I got asked what the success criteria for the Open Data project was. This is very difficult to define but for me it will be when the open-data-service is so much part of business-as-usual that people on longer want an enthusiastic hacker running it! I’m looking forward to talking about the good ‘ole days when open data was a new frontier and nobody even had an ontology for coffee types or bus timetables yet.
The Open Data is starting to get put to use to:
- People are using the bus times pages (I need to make the interface better, I know!)
- Our upcoming campus mobile phone app will use some of the location data
- I’ve been asked how the service could aid with student induction– eg. help people find what’s available, and where it is.
The other thing ticking along is getting live hookups to databases. Right now it’s all done with one-off dumps, we want to be showing the living data. The dump-and-email approach is fine for getting started but now it’s time to do the far less glamorous job of making the back-end more automated. I’m still working on getting energy use data per building, and I’ve a lead on recycling data!

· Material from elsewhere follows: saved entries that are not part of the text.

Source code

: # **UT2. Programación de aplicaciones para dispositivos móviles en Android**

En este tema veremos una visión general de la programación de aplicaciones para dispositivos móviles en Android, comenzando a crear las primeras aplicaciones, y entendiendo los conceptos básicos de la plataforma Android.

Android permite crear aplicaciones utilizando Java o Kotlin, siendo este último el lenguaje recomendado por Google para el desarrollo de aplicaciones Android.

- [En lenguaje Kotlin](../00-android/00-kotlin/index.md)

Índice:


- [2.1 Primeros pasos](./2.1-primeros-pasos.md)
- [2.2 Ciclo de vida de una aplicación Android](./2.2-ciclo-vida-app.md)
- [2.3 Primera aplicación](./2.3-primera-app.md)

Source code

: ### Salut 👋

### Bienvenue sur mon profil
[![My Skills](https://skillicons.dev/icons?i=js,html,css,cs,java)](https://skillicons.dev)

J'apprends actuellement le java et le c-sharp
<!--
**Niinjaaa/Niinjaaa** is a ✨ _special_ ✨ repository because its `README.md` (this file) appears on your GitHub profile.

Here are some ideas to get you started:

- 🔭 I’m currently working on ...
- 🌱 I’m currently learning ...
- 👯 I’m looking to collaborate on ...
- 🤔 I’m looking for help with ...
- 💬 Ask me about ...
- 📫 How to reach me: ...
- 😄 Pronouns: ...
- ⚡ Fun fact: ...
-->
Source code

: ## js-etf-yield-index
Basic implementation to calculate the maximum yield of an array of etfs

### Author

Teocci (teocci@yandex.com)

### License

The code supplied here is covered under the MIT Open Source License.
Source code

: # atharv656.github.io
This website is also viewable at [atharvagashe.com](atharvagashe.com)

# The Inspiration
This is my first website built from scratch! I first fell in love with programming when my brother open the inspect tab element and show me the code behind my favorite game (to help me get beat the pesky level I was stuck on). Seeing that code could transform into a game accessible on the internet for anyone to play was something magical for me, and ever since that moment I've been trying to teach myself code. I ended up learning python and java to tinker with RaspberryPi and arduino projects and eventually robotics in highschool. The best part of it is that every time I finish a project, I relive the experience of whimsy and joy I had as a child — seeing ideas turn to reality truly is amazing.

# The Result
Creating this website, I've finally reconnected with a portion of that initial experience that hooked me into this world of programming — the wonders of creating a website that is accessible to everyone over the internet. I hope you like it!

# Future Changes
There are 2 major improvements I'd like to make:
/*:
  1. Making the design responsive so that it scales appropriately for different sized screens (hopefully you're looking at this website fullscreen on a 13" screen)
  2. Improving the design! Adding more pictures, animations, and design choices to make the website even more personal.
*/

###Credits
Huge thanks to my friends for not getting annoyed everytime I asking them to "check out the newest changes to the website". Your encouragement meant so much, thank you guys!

One final thing, you may notice that the Open Data Map is now not quite as pretty, there’s a good reason for this. We noticed that we may not own data traced using the Google Maps, so Colin has re-created all the data from the ordnance survey instead. There is slightly less detail, but the functionality is all still there.
The slides from my talk are available on EdShare. I’ve never uploaded to EdShare before — they’ve done a really great job at making a streamlined submit process. It’s far better than anything I’ve used in EPrints before, and I say this as the person who designed the EPrints 3.0 submit workflow!